Saved entries:
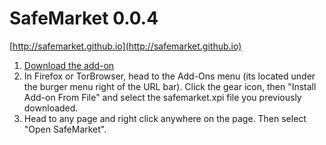# SafeMarket 0.0.4

[http://safemarket.github.io](http://safemarket.github.io)

1. [Download the add-on](https://github.com/SafeMarket/SafeMarket/raw/0.0.4/builds/safemarket-0.0.4.xpi?raw=true)
2. In Firefox or TorBrowser, head to the Add-Ons menu (its located under the burger menu right of the URL bar).
Click the gear icon, then "Install Add-on From File" and select the safemarket.xpi file you previously downloaded.
3. Head to any page and right click anywhere on the page. Then select "Open SafeMarket".
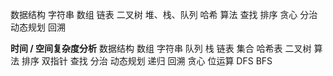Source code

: 数据结构
	字符串
	数组
	链表
	二叉树
	堆、栈、队列
	哈希
算法
	查找
	排序
	贪心
	分治
	动态规划
	回溯


**时间 / 空间复杂度分析**
数据结构
	数组
	字符串
	队列
	栈
	链表
	集合
	哈希表
	二叉树
算法
	排序
	双指针
	查找
	分治
	动态规划
	递归
	回溯
	贪心
	位运算
	DFS
	BFS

ASSIGNED TASK: Because the pictures are not wanted, retype every record exactly without them.

RESULT OF THIS TASK:
# SafeMarket 0.0.4

[http://safemarket.github.io](http://safemarket.github.io)

1. [Download the add-on](https://github.com/SafeMarket/SafeMarket/raw/0.0.4/builds/safemarket-0.0.4.xpi?raw=true)
2. In Firefox or TorBrowser, head to the Add-Ons menu (its located under the burger menu right of the URL bar).
Click the gear icon, then "Install Add-on From File" and select the safemarket.xpi file you previously downloaded.
3. Head to any page and right click anywhere on the page. Then select "Open SafeMarket".
Source code

: 数据结构
	字符串
	数组
	链表
	二叉树
	堆、栈、队列
	哈希
算法
	查找
	排序
	贪心
	分治
	动态规划
	回溯


**时间 / 空间复杂度分析**
数据结构
	数组
	字符串
	队列
	栈
	链表
	集合
	哈希表
	二叉树
算法
	排序
	双指针
	查找
	分治
	动态规划
	递归
	回溯
	贪心
	位运算
	DFS
	BFS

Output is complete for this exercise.